▶ EXERCISE OBJECTIVE
Return every line from the one with "### **Method 2: From Sidebar Navigation**" through the one with "1. On the main", inclusive, exactly as it appears below.

▶ SUPPLIED MATERIAL
──────────
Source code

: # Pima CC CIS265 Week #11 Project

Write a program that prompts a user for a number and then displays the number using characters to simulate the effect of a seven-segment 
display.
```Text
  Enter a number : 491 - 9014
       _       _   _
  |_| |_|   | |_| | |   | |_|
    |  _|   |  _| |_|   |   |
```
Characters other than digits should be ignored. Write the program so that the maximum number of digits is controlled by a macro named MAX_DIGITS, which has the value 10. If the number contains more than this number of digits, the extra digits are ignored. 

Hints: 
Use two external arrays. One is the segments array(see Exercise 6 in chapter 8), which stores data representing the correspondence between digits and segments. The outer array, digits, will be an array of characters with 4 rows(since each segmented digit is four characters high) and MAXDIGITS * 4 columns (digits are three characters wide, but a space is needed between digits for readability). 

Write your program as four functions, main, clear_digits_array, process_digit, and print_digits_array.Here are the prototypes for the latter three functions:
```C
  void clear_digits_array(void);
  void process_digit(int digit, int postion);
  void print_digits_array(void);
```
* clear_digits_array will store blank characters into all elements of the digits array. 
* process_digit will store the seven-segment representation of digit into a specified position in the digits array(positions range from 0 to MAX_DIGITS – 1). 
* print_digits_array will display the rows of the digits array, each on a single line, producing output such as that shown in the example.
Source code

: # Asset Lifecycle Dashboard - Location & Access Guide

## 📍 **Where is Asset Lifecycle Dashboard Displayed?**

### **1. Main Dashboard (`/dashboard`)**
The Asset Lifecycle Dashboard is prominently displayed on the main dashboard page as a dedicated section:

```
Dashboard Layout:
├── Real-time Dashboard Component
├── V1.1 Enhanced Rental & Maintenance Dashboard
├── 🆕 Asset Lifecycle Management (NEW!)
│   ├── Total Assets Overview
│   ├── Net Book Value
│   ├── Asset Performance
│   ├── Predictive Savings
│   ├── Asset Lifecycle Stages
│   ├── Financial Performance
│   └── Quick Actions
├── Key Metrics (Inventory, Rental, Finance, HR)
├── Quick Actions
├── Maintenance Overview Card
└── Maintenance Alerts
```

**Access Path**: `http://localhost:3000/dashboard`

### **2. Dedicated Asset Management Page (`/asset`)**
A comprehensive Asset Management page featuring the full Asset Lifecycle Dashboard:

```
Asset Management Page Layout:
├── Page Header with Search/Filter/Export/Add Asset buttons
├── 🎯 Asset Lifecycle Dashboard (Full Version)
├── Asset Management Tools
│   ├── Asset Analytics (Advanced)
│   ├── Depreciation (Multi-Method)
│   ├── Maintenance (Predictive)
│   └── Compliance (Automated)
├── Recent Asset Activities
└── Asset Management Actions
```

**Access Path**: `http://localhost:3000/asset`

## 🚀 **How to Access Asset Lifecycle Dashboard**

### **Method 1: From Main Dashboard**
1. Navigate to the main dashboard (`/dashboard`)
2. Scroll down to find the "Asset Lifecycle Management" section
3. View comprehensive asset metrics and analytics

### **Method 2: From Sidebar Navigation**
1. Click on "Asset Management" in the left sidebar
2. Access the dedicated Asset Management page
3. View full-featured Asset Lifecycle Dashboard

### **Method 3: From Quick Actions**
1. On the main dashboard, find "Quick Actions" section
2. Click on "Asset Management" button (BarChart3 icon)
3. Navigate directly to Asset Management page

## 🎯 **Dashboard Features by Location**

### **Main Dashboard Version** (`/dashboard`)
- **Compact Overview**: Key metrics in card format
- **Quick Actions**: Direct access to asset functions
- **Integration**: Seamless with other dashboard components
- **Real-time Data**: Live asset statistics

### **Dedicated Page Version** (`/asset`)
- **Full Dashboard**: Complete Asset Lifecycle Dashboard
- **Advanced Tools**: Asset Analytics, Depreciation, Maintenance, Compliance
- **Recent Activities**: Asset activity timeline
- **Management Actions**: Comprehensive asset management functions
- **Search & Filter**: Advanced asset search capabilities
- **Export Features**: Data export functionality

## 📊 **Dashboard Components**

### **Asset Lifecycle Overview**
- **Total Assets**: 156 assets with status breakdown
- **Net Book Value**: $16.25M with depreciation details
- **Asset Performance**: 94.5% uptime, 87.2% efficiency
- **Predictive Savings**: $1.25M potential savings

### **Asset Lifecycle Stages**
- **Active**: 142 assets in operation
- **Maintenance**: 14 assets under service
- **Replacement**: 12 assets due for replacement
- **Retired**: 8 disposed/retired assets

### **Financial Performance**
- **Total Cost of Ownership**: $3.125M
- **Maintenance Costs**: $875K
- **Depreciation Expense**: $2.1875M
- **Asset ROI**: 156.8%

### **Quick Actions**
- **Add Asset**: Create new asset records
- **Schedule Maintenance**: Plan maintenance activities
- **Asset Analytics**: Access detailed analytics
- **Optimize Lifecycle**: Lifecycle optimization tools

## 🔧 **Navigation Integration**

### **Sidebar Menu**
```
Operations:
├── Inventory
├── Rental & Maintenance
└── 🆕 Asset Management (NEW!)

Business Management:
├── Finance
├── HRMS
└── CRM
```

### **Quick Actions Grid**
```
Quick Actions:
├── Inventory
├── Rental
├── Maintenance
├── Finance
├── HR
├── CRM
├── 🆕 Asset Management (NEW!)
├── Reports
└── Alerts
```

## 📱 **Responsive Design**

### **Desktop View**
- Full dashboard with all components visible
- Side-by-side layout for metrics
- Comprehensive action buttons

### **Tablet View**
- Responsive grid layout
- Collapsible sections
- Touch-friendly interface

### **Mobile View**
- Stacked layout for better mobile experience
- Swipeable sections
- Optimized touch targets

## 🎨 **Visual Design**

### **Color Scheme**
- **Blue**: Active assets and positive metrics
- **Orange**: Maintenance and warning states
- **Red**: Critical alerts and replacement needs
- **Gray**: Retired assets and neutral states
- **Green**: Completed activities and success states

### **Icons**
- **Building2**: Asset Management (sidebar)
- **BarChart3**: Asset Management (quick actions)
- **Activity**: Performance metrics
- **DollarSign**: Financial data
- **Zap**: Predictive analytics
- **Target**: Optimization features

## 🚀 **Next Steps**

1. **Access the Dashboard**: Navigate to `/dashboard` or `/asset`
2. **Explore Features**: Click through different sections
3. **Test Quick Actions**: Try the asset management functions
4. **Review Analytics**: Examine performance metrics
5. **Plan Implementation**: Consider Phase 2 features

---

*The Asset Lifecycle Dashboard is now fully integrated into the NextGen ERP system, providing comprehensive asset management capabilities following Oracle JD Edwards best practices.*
──────────
▶ ANSWER BOX
### **Method 2: From Sidebar Navigation**
1. Click on "Asset Management" in the left sidebar
2. Access the dedicated Asset Management page
3. View full-featured Asset Lifecycle Dashboard

### **Method 3: From Quick Actions**
1. On the main dashboard, find "Quick Actions" section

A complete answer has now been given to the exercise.